Individuelle Kommodität

 

Kant definiert die Urteilskraft als das Vermögen, welches das Besondere im Allgemeinen enthalten denkt. Die Urteilskraft ist reflektierend, wenn sie nur das Besondere vor sich hat und das dazugehörige Allgemeine finden soll. Das Gesetz, das hierbei wirksam wird, ist das Prinzip der Zweckmäßigkeit.

 

Wenn Sie also in Ihrer Wohnung sitzen und im neuen IKEA-Katalog blättern, wirkt dies treffliche Prinzip.
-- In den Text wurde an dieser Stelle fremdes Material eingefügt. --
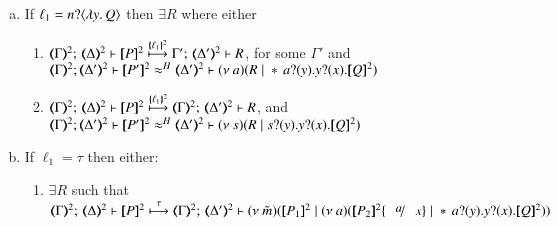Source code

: \begin{proposition}
\begin{enumerate}[1.]
\begin{enumerate}[a)]
			\item
				If   
				$\ell_1 = n ? \langle \lambda y.\,Q \rangle$
				then $\exists R$ where
				either
				\begin{enumerate}[-]
					\item 
						$\tmap{\Gamma}{2};\, \tmap{\Delta}{2} \proves \pmap{P}{2} 
						\hby{\mapa{\ell_1}^{2}}
						\Gamma';\, \tmap{\Delta'}{2} \proves  R$, for some $ \Gamma'$
						and \\ 
						$\horel{\tmap{\Gamma}{2}}{\tmap{\Delta'}{2}}{\pmap{P'}{2}}{\wb}{\tmap{\Delta'}{2}}{\newsp{a}{R \Par \repl{} \binp{a}{y} \binp{y}{x} \pmap{Q}{2}}}$
					\item 
						$\tmap{\Gamma}{2};\, \tmap{\Delta}{2} \proves \pmap{P}{2}
						\hby{\mapa{\ell_1}^{2}}
						\tmap{\Gamma}{2};\, \tmap{\Delta'}{2} \proves R$, 
						and \\ 
						$\horel{\tmap{\Gamma}{2}}{\tmap{\Delta'}{2}}{\pmap{P'}{2}}{\wb}{\tmap{\Delta'}{2}}{\newsp{s}{R \Par \binp{s}{y} \binp{y}{x} \pmap{Q}{2}}}$  		
				\end{enumerate}

			\item	If
				$\ell_1 = \tau$ then either:
	
				\begin{enumerate}[-]
					\item	$\exists R$ such that
						$\tmap{\Gamma}{2};\, \tmap{\Delta}{2} \proves \pmap{P}{2}
						\hby{\tau}
						\tmap{\Gamma}{2};\, \tmap{\Delta'}{2} \proves \newsp{\tilde{m}}{\pmap{P_1}{2} \Par \newsp{a}
						{\pmap{P_2}{2}\subst{a}{x} \Par \repl{} \binp{a}{y} \binp{y}{x} \pmap{Q}{2}}}$


\end{enumerate}
\end{enumerate}
\end{enumerate}
\end{proposition}
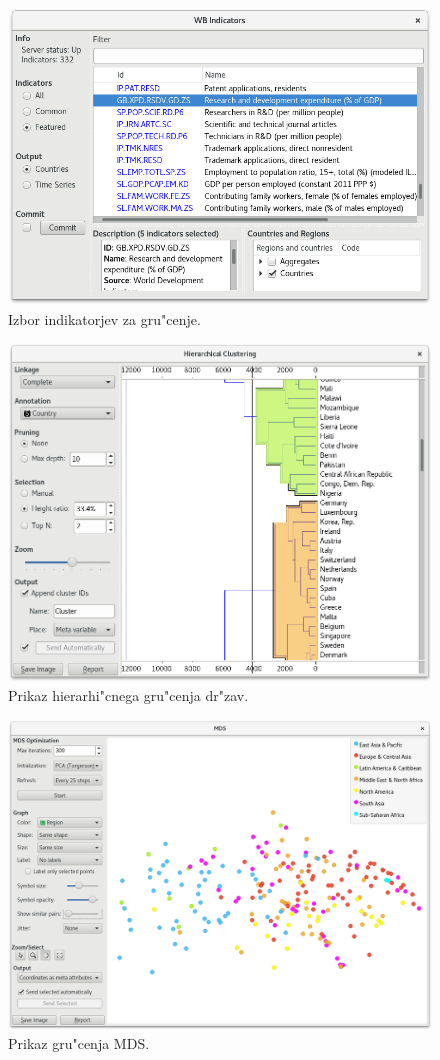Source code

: \begin{figure}
\begin{center}
\includegraphics[width=12cm]{pic/clustering_indicator_selection.png}
\end{center}
\caption{Izbor indikatorjev za gru"cenje.}
\label{}
\end{figure} 

\begin{figure}
\begin{center}
\includegraphics[width=12cm]{pic/clustering_hierarchial_countries.png}
\end{center}
\caption{Prikaz hierarhi"cnega gru"cenja dr"zav.}
\label{clustering_hierarchial_countries}
\end{figure} 

\begin{figure}
\begin{center}
\includegraphics[width=12cm]{pic/clustering_mds.png}
\end{center}
\caption{Prikaz gru"cenja MDS.}
\label{clustering_mds}
\end{figure} 

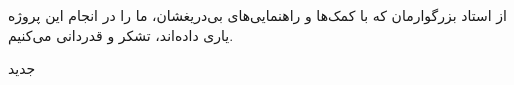 


\begin{center}
\end{center}

از استاد بزرگوارمان که با کمک‌ها و راهنمایی‌های بی‌دریغشان، ما را در انجام این پروژه یاری داده‌اند، تشکر و قدردانی می‌کنیم.

‌جدید
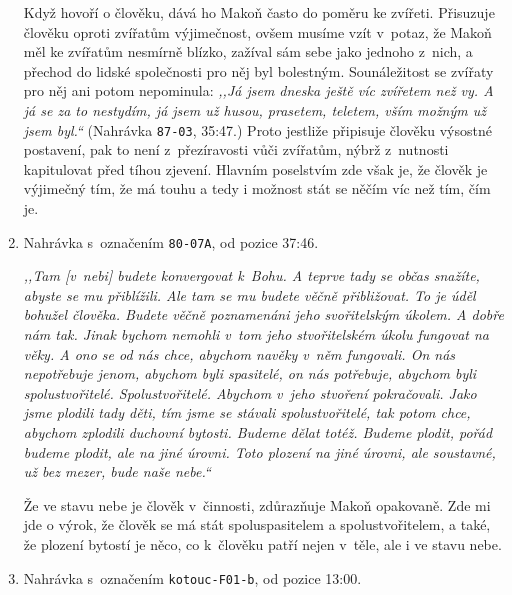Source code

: \begin{enumerate}
{Když hovoří o člověku, dává ho Makoň často do poměru ke zvířeti. Přisuzuje
člověku oproti zvířatům výjimečnost, ovšem musíme vzít v~potaz, že Makoň měl ke
zvířatům nesmírně blízko, zažíval sám sebe jako jednoho z~nich, a přechod do
lidské společnosti pro něj byl bolestným\cite{KaMaUZ}. Sounáležitost se zvířaty
pro něj ani potom nepominula: \textit{,,Já jsem dneska ještě víc zvířetem než vy. A já
se za to nestydím, já jsem už husou, prasetem, teletem, vším možným už jsem
byl.``} (Nahrávka \texttt{87-03}, 35:47.) Proto jestliže připisuje člověku
výsostné postavení, pak to není z~přezíravosti vůči zvířatům, nýbrž z~nutnosti
kapitulovat před tíhou zjevení.
Hlavním poselstvím zde však je, že člověk je výjimečný tím, že má touhu a tedy i
možnost stát se něčím víc než tím, čím je.

}

\item{
Nahrávka s~označením \texttt{80-07A}, od pozice 37:46.

\textit{%
,,Tam [v~nebi] budete konvergovat k~Bohu. A teprve tady se občas snažíte, abyste se mu
přiblížili. Ale tam se mu budete věčně přibližovat. To je úděl bohužel člověka.
Budete věčně poznamenáni jeho svořitelským úkolem. A dobře nám tak. Jinak bychom
nemohli v~tom jeho stvořitelském úkolu fungovat na věky. A ono se od nás chce,
abychom navěky v~něm fungovali. On nás nepotřebuje jenom, abychom byli
spasitelé, on nás potřebuje, abychom byli spolustvořitelé. Spolustvořitelé.
Abychom v~jeho stvoření pokračovali. Jako jsme plodili tady děti, tím jsme se
stávali spolustvořitelé, tak potom chce, abychom zplodili duchovní bytosti.
Budeme dělat totéž. Budeme plodit, pořád budeme plodit, ale na jiné úrovni. Toto
plození na jiné úrovni, ale soustavné, už bez mezer, bude naše nebe.``
}

Že ve stavu nebe je člověk v~činnosti, zdůrazňuje Makoň opakovaně. Zde mi jde o
výrok, že člověk se má stát spoluspasitelem a spolustvořitelem, a také, že
plození bytostí je něco, co k~člověku patří nejen v~těle, ale i ve stavu nebe.

}

\item{
Nahrávka s~označením \texttt{kotouc-F01-b}, od pozice 13:00.

}
\end{enumerate}

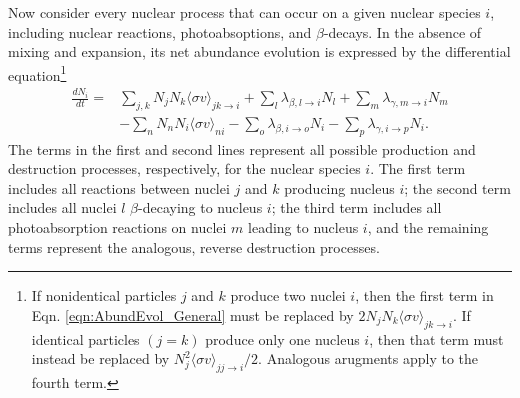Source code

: Now consider every nuclear process that can occur on a given nuclear species $i$, including nuclear reactions, photoabsoptions, and $\beta$-decays. In the absence of mixing and expansion, its net abundance evolution is expressed by the differential equation\footnote{If nonidentical particles $j$ and $k$ produce two nuclei $i$, then the first term in Eqn. \ref{eqn:AbundEvol_General} must be replaced by $2N_{j}N_{k}\langle \sigma v \rangle_{jk \rightarrow i}$. If identical particles $(j = k)$ produce only one nucleus $i$, then that term must instead be replaced by $N_{j}^{2}\langle \sigma v \rangle_{jj \rightarrow i}/2$. Analogous arugments apply to the fourth term.}
\begin{align}
\frac{dN_{i}}{dt} = &\sum_{j,k} N_{j}N_{k} \langle \sigma v \rangle_{jk \rightarrow i} + \sum_{l} \lambda_{\beta, l \rightarrow i} N_{l} + \sum_{m} \lambda_{\gamma, m \rightarrow i} N_{m} \nonumber \\
&- \sum_{n} N_{n}N_{i}\langle \sigma v \rangle_{ni} - \sum_{o} \lambda_{\beta, i \rightarrow o} N_{i} - \sum_{p} \lambda_{\gamma, i \rightarrow p} N_{i}. \label{eqn:AbundEvol_General}
\end{align}
The terms in the first and second lines represent all possible production and destruction processes, respectively, for the nuclear species $i$. The first term includes all reactions between nuclei $j$ and $k$ producing nucleus $i$; the second term includes all nuclei $l$ $\beta$-decaying to nucleus $i$; the third term includes all photoabsorption reactions on nuclei $m$ leading to nucleus $i$, and the remaining terms represent the analogous, reverse destruction processes.

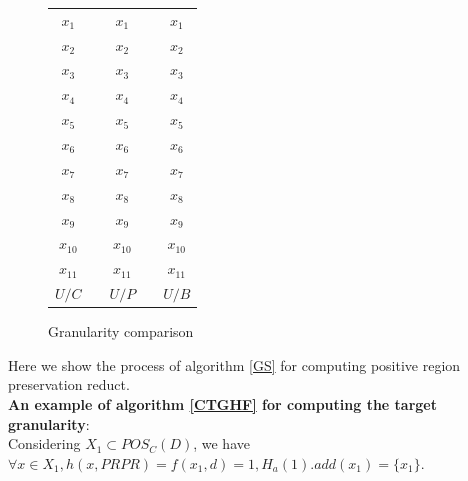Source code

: \documentclass[review]{elsarticle}
\begin{document}
		\begin{figure}[htb]
			\begin{center}
			\begin{tabular}{ccccc}
				\cellcolor{SeaGreen!60}$x_1$    &  &\cellcolor{SeaGreen!60} $x_1$        &  &\cellcolor{SeaGreen!60} $x_1$    \\
				\cellcolor{LightBlue!80}$x_2$    &  &\cellcolor{LightBlue!80} $x_2$        &  &\cellcolor{LightBlue!80} $x_2$    \\
				\cellcolor{LightYellow2!80}$x_3$    &  &\cellcolor{LightYellow2!80} $x_3$        &  &\cellcolor{LightYellow2!80} $x_3$    \\
				\cellcolor{LightYellow2!80}$x_4$    &  &\cellcolor{LightYellow2!80} $x_4$        &  &\cellcolor{LightYellow2!80} $x_4$    \\
				\cellcolor{Orange!40}$x_5$    &  &\cellcolor{LightYellow2!80} $x_5$        &  &\cellcolor{LightYellow2!80} $x_5$    \\
				\cellcolor{Orange!40}$x_6$    &  &\cellcolor{LightYellow2!80} $x_6$        &  &\cellcolor{LightYellow2!80} $x_6$    \\
				\cellcolor{brown!35}$x_7$    &  &\cellcolor{LightYellow2!80} $x_7$        &  &\cellcolor{LightYellow2!80} $x_7$    \\
				\cellcolor{brown!35}$x_8$    &  &\cellcolor{LightYellow2!80} $x_8$        &  &\cellcolor{LightYellow2!80} $x_8$    \\
				\cellcolor{brown!35}$x_9$    &  &\cellcolor{LightYellow2!80} $x_9$        &  &\cellcolor{LightYellow2!80} $x_9$    \\
				\cellcolor{DarkKhaki!70}$x_{10}$ &  &\cellcolor{LightYellow2!80} $x_{10}$     &  &\cellcolor{LightYellow2!80} $x_{10}$ \\
				\cellcolor{DarkKhaki!70}$x_{11}$ &  &\cellcolor{LightYellow2!80} $x_{11}$     &  &\cellcolor{LightYellow2!80} $x_{11}$ \\
				$U/C$    &  & $U/P$ &  & $U/B$   
			\end{tabular}
			\end{center}
		\caption{Granularity comparison}\label{GSComparison}
		\end{figure}
		\par Here we show the process of algorithm \ref{GS} for computing positive region preservation reduct.
		\\\textbf{An example of algorithm \ref{CTGHF} for computing the target granularity}:\\
		Considering $X_1 \subset POS_C(D)$, we have $\forall x \in X_1, h(x,PRPR)=f(x_1,d)=1, H_a(1).add(x_1)=\{x_1\}$.\\
\end{document}
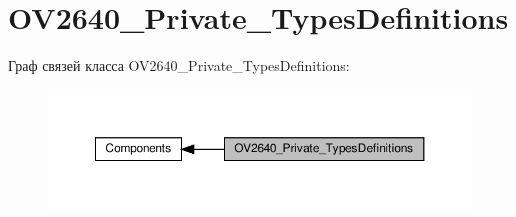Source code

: \hypertarget{group___o_v2640___private___types_definitions}{}\section{O\+V2640\+\_\+\+Private\+\_\+\+Types\+Definitions}
\label{group___o_v2640___private___types_definitions}
Граф связей класса O\+V2640\+\_\+\+Private\+\_\+\+Types\+Definitions\+:
\nopagebreak
\begin{figure}[H]
\begin{center}
\leavevmode
\includegraphics[width=350pt]{group___o_v2640___private___types_definitions}
\end{center}
\end{figure}
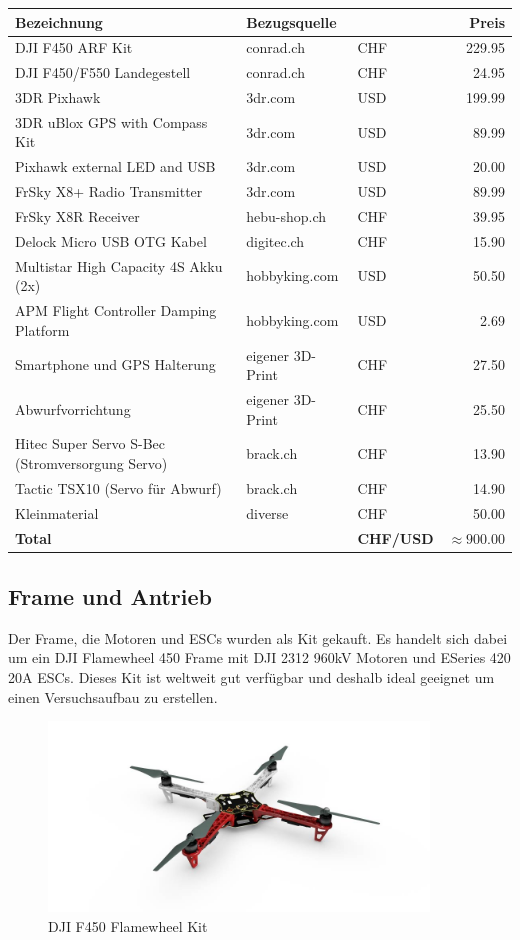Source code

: \begin{tabularx}{\textwidth}{|X|l|l r|}
	\hline
	\textbf{Bezeichnung} & \textbf{Bezugsquelle} && \textbf{Preis}\\
	\hline \hline
	DJI F450 ARF Kit & conrad.ch & CHF &229.95 \\\hline
	DJI F450/F550 Landegestell & conrad.ch & CHF &24.95 \\\hline
	3DR Pixhawk & 3dr.com & USD& 199.99 \\\hline
	3DR uBlox GPS with Compass Kit & 3dr.com & USD &89.99 \\\hline
	Pixhawk external LED and USB & 3dr.com & USD & 20.00 \\\hline
	FrSky X8+ Radio Transmitter & 3dr.com & USD & 89.99 \\\hline
	FrSky X8R Receiver & hebu-shop.ch & CHF & 39.95 \\\hline
	Delock Micro USB OTG Kabel & digitec.ch & CHF &15.90 \\\hline
	Multistar High Capacity 4S Akku (2x) & hobbyking.com & USD& 50.50 \\\hline
	APM Flight Controller Damping Platform & hobbyking.com & USD& 2.69 \\\hline
	Smartphone und GPS Halterung & eigener 3D-Print & CHF &27.50\\\hline
	Abwurfvorrichtung & eigener 3D-Print & CHF &25.50\\\hline
	Hitec Super Servo S-Bec (Stromversorgung Servo) & brack.ch & CHF &13.90\\\hline
	Tactic TSX10 (Servo für Abwurf) & brack.ch & CHF & 14.90\\\hline
	Kleinmaterial & diverse & CHF & 50.00\\\hline
	\hline
	\textbf{Total} & & \textbf{CHF/USD} & $\boldsymbol{\approx 900.00}$\\\hline
\end{tabularx}

\subsection{Frame und Antrieb}

Der Frame, die Motoren und ESCs wurden als Kit gekauft. Es handelt sich dabei um ein DJI Flamewheel 450 Frame mit DJI 2312 960kV Motoren und ESeries 420 20A ESCs. Dieses Kit ist weltweit gut verfügbar und deshalb ideal geeignet um einen Versuchsaufbau zu erstellen.

\begin{figure}[h]
	\centering
	\includegraphics[width=0.9\textwidth] {images/hardware/f450.jpg} 
	\caption{DJI F450 Flamewheel Kit}
	\label{fig:f450}
\end{figure}


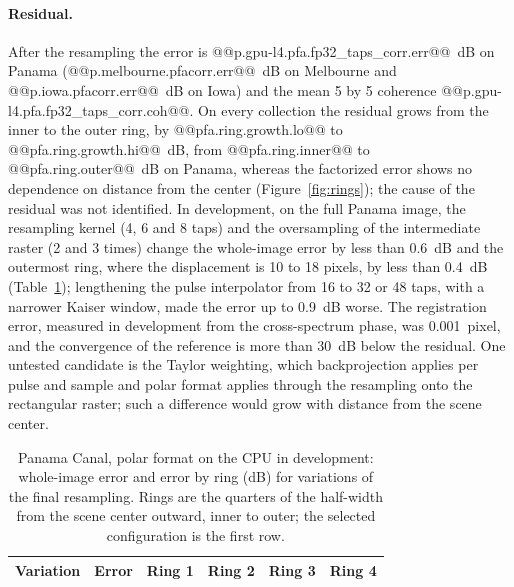 \documentclass[11pt]{article}
\begin{document}
\paragraph{Residual.} After the resampling the error is @@p.gpu-l4.pfa.fp32_taps_corr.err@@~dB on Panama (@@p.melbourne.pfacorr.err@@~dB on Melbourne and @@p.iowa.pfacorr.err@@~dB on Iowa) and the mean 5 by 5 coherence @@p.gpu-l4.pfa.fp32_taps_corr.coh@@. On every collection the residual grows from the inner to the outer ring, by @@pfa.ring.growth.lo@@ to @@pfa.ring.growth.hi@@~dB, from @@pfa.ring.inner@@ to @@pfa.ring.outer@@~dB on Panama, whereas the factorized error shows no dependence on distance from the center (Figure~\ref{fig:rings}); the cause of the residual was not identified. In development, on the full Panama image, the resampling kernel (4, 6 and 8 taps) and the oversampling of the intermediate raster (2 and 3 times) change the whole-image error by less than 0.6~dB and the outermost ring, where the displacement is 10 to 18 pixels, by less than 0.4~dB (Table~\ref{tab:pfaedge}); lengthening the pulse interpolator from 16 to 32 or 48 taps, with a narrower Kaiser window, made the error up to 0.9~dB worse. The registration error, measured in development from the cross-spectrum phase, was 0.001~pixel, and the convergence of the reference is more than 30~dB below the residual. One untested candidate is the Taylor weighting, which backprojection applies per pulse and sample and polar format applies through the resampling onto the rectangular raster; such a difference would grow with distance from the scene center.

\begin{table}[tb]
\centering
\caption{Panama Canal, polar format on the CPU in development: whole-image error and error by ring (dB) for variations of the final resampling. Rings are the quarters of the half-width from the scene center outward, inner to outer; the selected configuration is the first row.}
\label{tab:pfaedge}
\small
\begin{tabular}{lrrrrr}
\toprule
Variation & Error & Ring 1 & Ring 2 & Ring 3 & Ring 4 \\
\midrule
\bottomrule
\end{tabular}
\end{table}
\end{document}
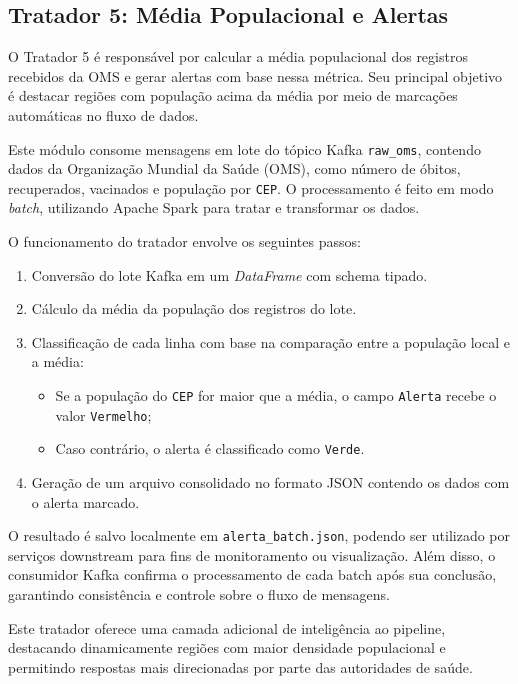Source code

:\documentclass[a4paper,12pt]{article}
\begin{document}
\subsection{Tratador 5: Média Populacional e Alertas}

O Tratador 5 é responsável por calcular a média populacional dos registros recebidos da OMS e gerar alertas com base nessa métrica. Seu principal objetivo é destacar regiões com população acima da média por meio de marcações automáticas no fluxo de dados.

Este módulo consome mensagens em lote do tópico Kafka \texttt{raw\_oms}, contendo dados da Organização Mundial da Saúde (OMS), como número de óbitos, recuperados, vacinados e população por \texttt{CEP}. O processamento é feito em modo \textit{batch}, utilizando Apache Spark para tratar e transformar os dados.

O funcionamento do tratador envolve os seguintes passos:
\begin{enumerate}
    \item Conversão do lote Kafka em um \textit{DataFrame} com schema tipado.
    \item Cálculo da média da população dos registros do lote.
    \item Classificação de cada linha com base na comparação entre a população local e a média:
        \begin{itemize}
            \item Se a população do \texttt{CEP} for maior que a média, o campo \texttt{Alerta} recebe o valor \texttt{Vermelho};
            \item Caso contrário, o alerta é classificado como \texttt{Verde}.
        \end{itemize}
    \item Geração de um arquivo consolidado no formato JSON contendo os dados com o alerta marcado.
\end{enumerate}

O resultado é salvo localmente em \texttt{alerta\_batch.json}, podendo ser utilizado por serviços downstream para fins de monitoramento ou visualização. Além disso, o consumidor Kafka confirma o processamento de cada batch após sua conclusão, garantindo consistência e controle sobre o fluxo de mensagens.

Este tratador oferece uma camada adicional de inteligência ao pipeline, destacando dinamicamente regiões com maior densidade populacional e permitindo respostas mais direcionadas por parte das autoridades de saúde.
\end{document}
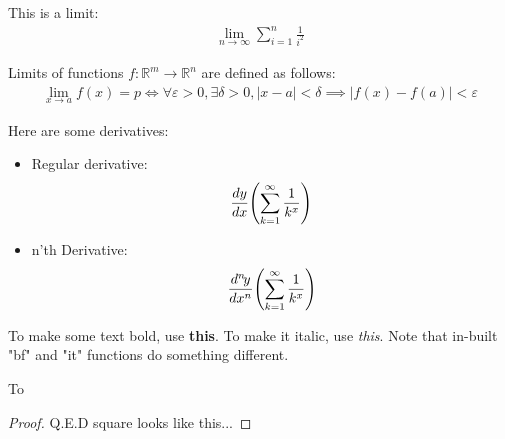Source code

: \documentclass[fleqn]{article}
\renewcommand{\bf}[1]{\textbf{#1}}
\renewcommand{\it}[1]{\textit{#1}}
\newcommand{\R}{\mathbb{R}}
\newcommand{\fn}[3]{#1 : #2 \rightarrow #3}
\newcommand{\br}[1]{\left( #1 \right)}
\newcommand{\eqn}[1]{\begin{eqnarray*} #1 \end{eqnarray*}}
\newcommand{\abs}[1]{\left| #1 \right|}
\newcommand{\eps}{\varepsilon}%
\newcommand{\del}{\delta}
\newcommand{\limit}[3]{\lim_{#1 \rightarrow #2}#3}
\newcommand{\diff}[3][]{%
	\ifthenelse{\equal{#1}{}}{%
		\ensuremath{\frac{d{#2}}{d{#3}}}%
	}{%
		\ensuremath{\frac{d^{#1}\!{#2}}{d{#3}^{#1}}}%
	}%
}
\begin{document}
This is a limit:
\eqn{
  \limit{n}{\infty}{\sum_{i = 1}^n \frac{1}{i^2}}
}

Limits of functions $\fn{f}{\R^m}{\R^n}$ are defined as follows:
\eqn{
  \limit{x}{a}{f(x)} = p \iff
    \forall \eps > 0, \exists \del > 0, \abs{x - a} < \del
    \implies \abs{f(x) - f(a)} < \eps
}

Here are some derivatives:
\begin{itemize}
  \item Regular derivative:
  \eqn{
    \diff{y}{x}{\br{\sum_{k = 1}^{\infty}\frac{1}{k^x}}}
  }
  \item n'th Derivative: 
  \eqn{
    \diff[n]{y}{x}{\br{\sum_{k = 1}^{\infty}\frac{1}{k^x}}}
  }
\end{itemize}

To make some text bold, use \bf{this}. To make it italic, use \it{this}. Note that
in-built "bf" and "it" functions do something different.

To 
\begin{proof}
    Q.E.D square looks like this...
\end{proof}
\end{document}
Man selbst befindet sich sozusagen im Allgemeinen und soll sich das Besondere, am besten den ganzen Katalog, als enthalten in die Wohnungseinrichtung denken.

 

Nun ist es wenig schmeichelhaft, sich als allgemein zu denken. Das weiß IKEA, und so duzt man Sie in eine besoffene Individualität. Ihre spezielle Kreativität (oder Kreatürlichkeit?), eben Besonderheit, ist nachgerade ohne alle Vergleichbarkeit, also fast erhaben. – Nein, das geht zu weit. Jedenfalls meint man, das Prinzip der Zweckmäßigkeit eher andersherum gebrauchen zu müssen. Also ist man lieber selbst das Besondere und IKEA das Allgemeine, obwohl damit dem anspruchsvollen Design, der Neuheit und Sensation der Artikel natürlich Unrecht geschieht.

 

Also was ist vordringlich zweckmäßig? Richtig: ORDNUNG. Ordnung in dem blitzblanken Sondermodell, was man selbst vorstellt. „Ordnung halten kann so einfach sein“, sagt IKEA und spülmaschinenfest ist das auch. Die Farbe ist egal, Hauptsache jede Schachtel hat ihren individuellen Deckel. Form follows Unordnung. Die Aufbewahrungs-Objekte haben jede nur erdenkliche Kontur, fast so individuell wie Ihre individuelle Unordnung, aber doch schmeichelnd allgemein.

 

Was hier beängstigend deutlich wird, ist der Umstand, dass in deutschen Haushalten a) ständig alles Mögliche griffbereit sein muss und b) gleichzeitig verhüllt. Die Stoffe und Gardinen, die Schachteln aus Bananenblätterrattan, die rationellen Tütenspender, die Schlüsselkästchen in Schlüsselform, die, jetzt kommt’s, Indoor (warum zum Teufel Indoor?) -Tasche für Fernbedienungen, der beleuchtete Raumteilerterror lassen Dinge verschwinden, die niemanden etwas angehen.

 

Um noch mal die besondere, individuelle Lebensform aufzunehmen. Offenbar ist der Pröll-Kram, der einen umgibt und an dem man ideelle Werte aufrichtet, zu einem Fetisch geworden, den man diskret verbirgt, wie die Lederpeitsche hinten im Schrank. Die gefühlte Besonderheit wächst an, je gründlicher man sie im allgemeinen Schachtelverhau versteckt. Alles natürlich aus sozialen Gründen, denn was sollen die Nachbarn denken. Wie gut, dass die genau dasselbe denken. Du - Wir sehen uns bei IKEA.